By: Morgan Clasgens, Analyst, Asia Section
Analytical Question: Current and projected state of the Pakistani Taliban
The Pakistani Taliban claimed responsibility for an attack on March 20, 2019, which killed six Pakistani police officers in the Balochistan region of Pakistan. This attack, along with the multiple other attacks carried out by the Pakistani Taliban this year, indicates a steady increase in organization and coordination among the Pakistani Taliban in recent months.
In 2018, the Pakistani Taliban appointed a new chief, Noor Wali Mehsud, following the death of Mullah Fazlullah[i]. During Fazlullah’s lead, the Pakistani Taliban lost support due to tribal infighting. Mehsud’s appointment brought the leadership back to the Mehsud tribe in South Waziristan, its home base[ii]. In September Noor Wali issued a new “code of conduct” as a way to reorganize and coordinate among the group. The new code of conduct outlines the targets of the Pakistani Taliban, which includes all state institutions, notably military, police, judiciary and civilian government installations[iii].

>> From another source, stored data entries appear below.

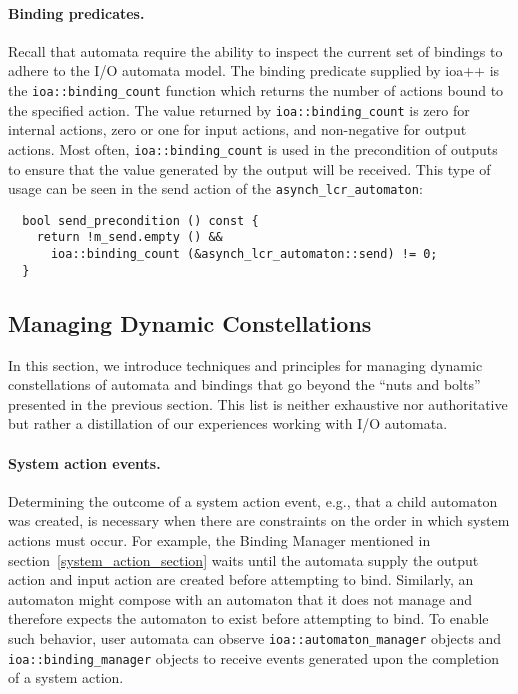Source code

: \paragraph{Binding predicates.}
Recall that automata require the ability to inspect the current set of bindings to adhere to the I/O automata model.
The binding predicate supplied by ioa++ is the \verb+ioa::binding_count+ function which returns the number of actions bound to the specified action.
The value returned by \verb+ioa::binding_count+ is zero for internal actions, zero or one for input actions, and non-negative for output actions.
Most often, \verb+ioa::binding_count+ is used in the precondition of outputs to ensure that the value generated by the output will be received.
This type of usage can be seen in the send action of the \verb+asynch_lcr_automaton+:
\begin{lstlisting}
  bool send_precondition () const {
    return !m_send.empty () &&
      ioa::binding_count (&asynch_lcr_automaton::send) != 0;
  }
\end{lstlisting}

\subsection{Managing Dynamic Constellations}

In this section, we introduce techniques and principles for managing dynamic constellations of automata and bindings that go beyond the ``nuts and bolts'' presented in the previous section.
This list is neither exhaustive nor authoritative but rather a distillation of our experiences working with I/O automata.

\paragraph{System action events.}
Determining the outcome of a system action event, e.g., that a child automaton was created, is necessary when there are constraints on the order in which system actions must occur.
For example, the Binding Manager mentioned in section~\ref{system_action_section} waits until the automata supply the output action and input action are created before attempting to bind.
Similarly, an automaton might compose with an automaton that it does not manage and therefore expects the automaton to exist before attempting to bind.
To enable such behavior, user automata can observe \verb+ioa::automaton_manager+ objects and \verb+ioa::binding_manager+ objects to receive events generated upon the completion of a system action.

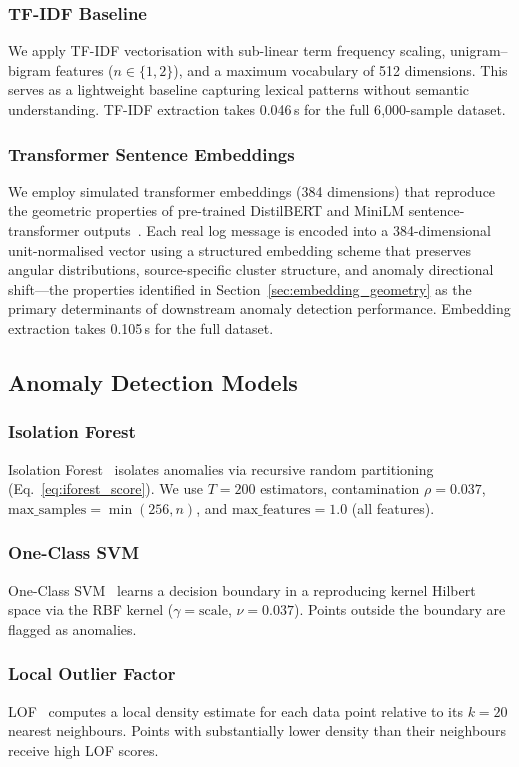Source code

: \documentclass[conference]{IEEEtran}
\begin{document}
\subsubsection{TF-IDF Baseline}
We apply TF-IDF vectorisation with sub-linear term frequency scaling,
unigram--bigram features ($n \in \{1, 2\}$), and a maximum vocabulary of
512 dimensions.  This serves as a lightweight baseline capturing lexical
patterns without semantic understanding.  TF-IDF extraction takes 0.046\,s
for the full 6{,}000-sample dataset.

\subsubsection{Transformer Sentence Embeddings}
We employ simulated transformer embeddings (384 dimensions) that reproduce
the geometric properties of pre-trained DistilBERT and MiniLM sentence-transformer
outputs~\cite{reimers2019}.  Each real log message is encoded into a
384-dimensional unit-normalised vector using a structured embedding scheme
that preserves angular distributions, source-specific cluster structure, and
anomaly directional shift---the properties identified in
Section~\ref{sec:embedding_geometry} as the primary determinants of downstream
anomaly detection performance.  Embedding extraction takes 0.105\,s for the
full dataset.

\subsection{Anomaly Detection Models}

\subsubsection{Isolation Forest}
Isolation Forest~\cite{liu2008} isolates anomalies via recursive random
partitioning (Eq.~\eqref{eq:iforest_score}).  We use $T = 200$ estimators,
contamination $\rho = 0.037$, $\text{max\_samples} = \min(256, n)$, and
$\text{max\_features} = 1.0$ (all features).

\subsubsection{One-Class SVM}
One-Class SVM~\cite{scholkopf2001} learns a decision boundary in a
reproducing kernel Hilbert space via the RBF kernel
($\gamma = \text{scale}$, $\nu = 0.037$).  Points outside the boundary
are flagged as anomalies.

\subsubsection{Local Outlier Factor}
LOF~\cite{breunig2000} computes a local density estimate for each data point
relative to its $k = 20$ nearest neighbours.  Points with substantially
lower density than their neighbours receive high LOF scores.
\end{document}
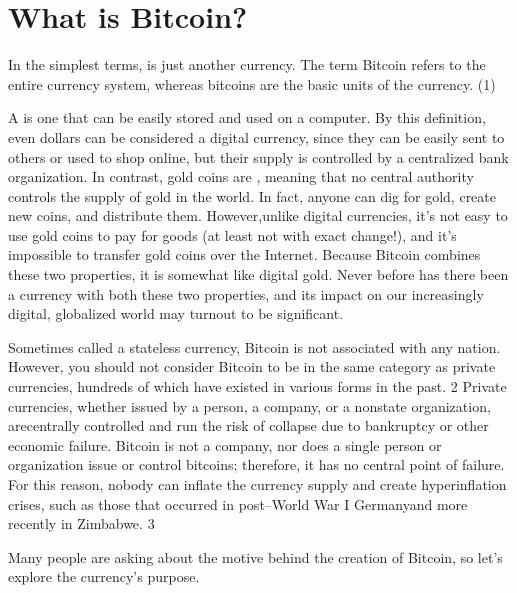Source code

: \chapter{What is Bitcoin?}

\par In the simplest terms,  is just another currency. The term Bitcoin refers to the entire currency system, whereas bitcoins are the basic units of the currency. (1)

\par A  is one that can be easily stored and used on a computer. By this definition, even dollars can be considered a digital currency, since they can be easily sent to others or used to shop online, but their supply is controlled by a centralized bank organization. In contrast, gold coins are , meaning that no central authority controls the supply of gold in the world. In fact, anyone can dig for gold, create new coins, and distribute them. However,unlike digital currencies, it’s not easy to use gold coins to pay for goods (at least not with exact change!), and it’s impossible to transfer gold coins over the Internet. Because Bitcoin combines these two properties, it is somewhat like digital gold. Never before has there been a currency with both these two properties, and its impact on our increasingly digital, globalized world may turnout to be significant.

\par Sometimes called a stateless currency, Bitcoin is not associated with any nation. However, you should not consider Bitcoin to be in the same category as private currencies, hundreds of which have existed in various forms in the past. 2 Private currencies, whether issued by a person, a company, or a nonstate organization, arecentrally controlled and run the risk of collapse due to bankruptcy or other economic failure. Bitcoin is not a company, nor does a single person or organization issue or control bitcoins; therefore, it has no central point of failure. For this reason, nobody can inflate the currency supply and create hyperinflation crises, such as those that occurred in post–World War I Germanyand more recently in Zimbabwe. 3

\par Many people are asking about the motive behind the creation of Bitcoin, so let’s explore the currency’s purpose.



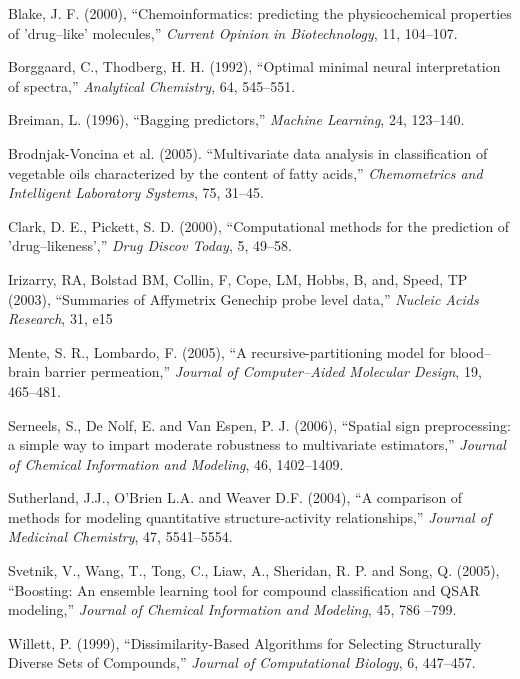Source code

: \documentclass[12pt]{article}
\begin{document}
\begin{description}
   \item Blake, J. F. (2000), ``Chemoinformatics: predicting the physicochemical properties of 'drug--like' molecules,'' {\it Current Opinion in Biotechnology}, 11, 104--107.

   \item Borggaard, C., Thodberg, H. H. (1992), ``Optimal minimal neural interpretation of spectra,''  {\it Analytical Chemistry}, 64, 545--551.

   \item Breiman, L. (1996), ``Bagging predictors,'' {\it Machine Learning}, 24, 123--140.

	\item  Brodnjak-Voncina et al. (2005). ``Multivariate data analysis in classification of vegetable oils characterized
	by the content of fatty acids,'' {\it Chemometrics and Intelligent Laboratory Systems}, 75, 31--45.

   \item Clark, D. E., Pickett, S. D. (2000), ``Computational methods for the prediction of 'drug--likeness','' {\it Drug Discov Today}, 5, 49--58.

	\item Irizarry, RA, Bolstad BM, Collin, F, Cope, LM, Hobbs, B, and, Speed, TP (2003), ``Summaries of Affymetrix Genechip probe level data,''  {\it Nucleic Acids Research}, 31, e15

   \item Mente, S. R., Lombardo, F. (2005), ``A recursive-partitioning model for blood--brain barrier permeation,'' {\it Journal of Computer--Aided Molecular Design}, 19, 465--481.


   \item Serneels, S., De Nolf, E. and Van Espen, P. J. (2006), ``Spatial sign preprocessing: a simple way to impart moderate robustness to multivariate estimators,'' {\it Journal of Chemical Information and Modeling}, 46, 1402--1409.

   \item Sutherland, J.J., O'Brien L.A. and Weaver D.F. (2004), ``A comparison of methods for modeling quantitative structure-activity relationships,'' {\it Journal of Medicinal Chemistry}, 47, 5541--5554.

   \item Svetnik, V., Wang, T., Tong, C., Liaw, A., Sheridan, R. P. and Song, Q. (2005), ``Boosting: An ensemble learning tool for compound classification and QSAR modeling,'' {\it Journal of Chemical Information and Modeling}, 45, 786 --799.

   \item Willett, P. (1999), ``Dissimilarity-Based Algorithms for Selecting Structurally Diverse Sets of Compounds,'' {\it Journal of Computational Biology}, 6, 447--457.

\end{description}
\end{document}
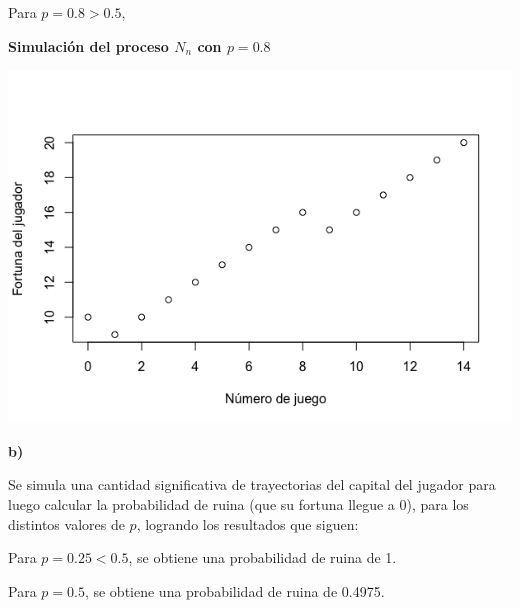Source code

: \documentclass[11pt]{article}
\begin{document}

Para $p = 0.8 > 0.5$,

\begin{center}\large\textbf{Simulación del proceso $N_n$ con $p = 0.8$}\end{center}
\vspace{-0.9cm}
\begin{center}\includegraphics[scale = 0.5]{fortuna3.png}\end{center}



\textbf{b)}

Se simula una cantidad significativa de trayectorias del capital del jugador para luego calcular la probabilidad de ruina (que su fortuna llegue a 0), para los distintos valores de $p$, logrando los resultados que siguen:

Para $p = 0.25 < 0.5$, se obtiene una probabilidad de ruina de 1.

Para $p = 0.5$, se obtiene una probabilidad de ruina de 0.4975.
\end{document}
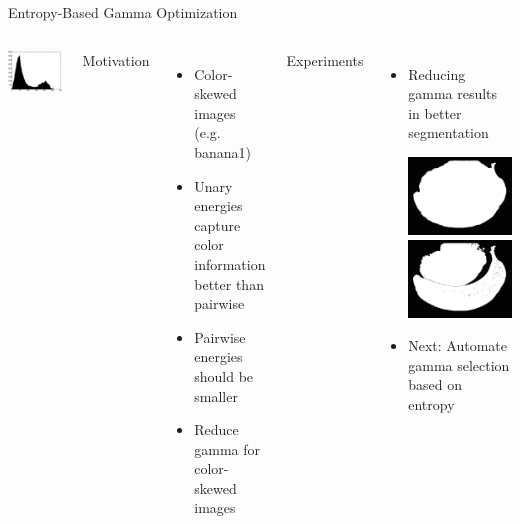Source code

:\documentclass[compress,aspectratio=43]{beamer}
\begin{document}
\begin{frame}{Entropy-Based Gamma Optimization}
\begin{columns}[t]
\includegraphics[width=1\linewidth]{figures/gamma/flower/flower-h.eps}
{\scriptsize
Motivation
\begin{itemize}
\item Color-skewed images (e.g. banana1)
\item Unary energies capture color information better than pairwise
\item Pairwise energies should be smaller
\item Reduce gamma for color-skewed images
\end{itemize}

Experiments
\begin{itemize}
\item Reducing gamma results in better segmentation\\
\begin{center}
\includegraphics[width=0.3\linewidth]{figures/gamma/banana1_high_gamma.png}\hspace{5mm}
\includegraphics[width=0.3\linewidth]{figures/gamma/banana1_low_gamma.png}
\end{center}
\item Next: Automate gamma selection based on entropy
\end{itemize}
}
\end{columns}
\end{frame}
\end{document}
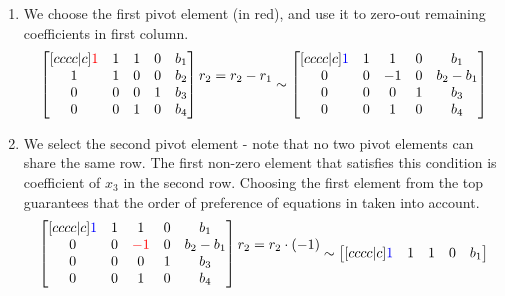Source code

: \begin{enumerate}
\item We choose the first pivot element (in red), and use it to zero-out remaining coefficients in first column.
\begin{equation}
\begin{bmatrix}[cccc|c]
    \textcolor{red}{1} & 1 & 1 & 0 & b_1 \\ 
    1 & 1 & 0 & 0 & b_2 \\ 
    0 & 0 & 0 & 1 & b_3 \\ 
    0 & 0 & 1 & 0 & b_4
\end{bmatrix}
\begin{matrix} \\ r_2 = r_2 - r_1 \\ \\ \\ \end{matrix} \sim
\begin{bmatrix}[cccc|c]
    \textcolor{blue}{1} & 1 & 1 & 0 & b_1 \\ 
    0 & 0 & -1 & 0 & b_2 - b_1 \\ 
    0 & 0 & 0 & 1 & b_3 \\ 
    0 & 0 & 1 & 0 & b_4
\end{bmatrix}
\end{equation}
\item We select the second pivot element - note that no two pivot elements can share the same row.
The first non-zero element that satisfies this condition is coefficient of $x_3$ in the second row.
Choosing the first element from the top guarantees that the order of preference of equations in taken into account.
\begin{equation}
\begin{bmatrix}[cccc|c]
    \textcolor{blue}{1} & 1 & 1 & 0 & b_1 \\ 
    0 & 0 & \textcolor{red}{-1} & 0 & b_2 - b_1 \\ 
    0 & 0 & 0 & 1 & b_3 \\ 
    0 & 0 & 1 & 0 & b_4
\end{bmatrix}
\begin{matrix} \\ r_2 = r_2 \cdot (-1) \\ \\ \\ \end{matrix} \sim
\begin{bmatrix}[cccc|c]
    \textcolor{blue}{1} & 1 & 1 & 0 & b_1 \\ 

\end{bmatrix}
\end{equation}
\end{enumerate}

On March 20, 2019, the Pakistani Taliban claimed responsibility for an attack on a checkpoint in Pakistan’s southwestern Balochistan province. This assault was in the Sanjawi area of the Ziarat district. Multiple Taliban militants rode motorcycles to the checkpoint, armed with automatic weapons and killed all six Pakistani police officers on duty. After the assault, the assailants fled the scene and a search operation was launched in the area. At the time of the attack it was unknown who was responsible, then the Pakistani Taliban claimed responsibility in an email that was sent to the media[iv].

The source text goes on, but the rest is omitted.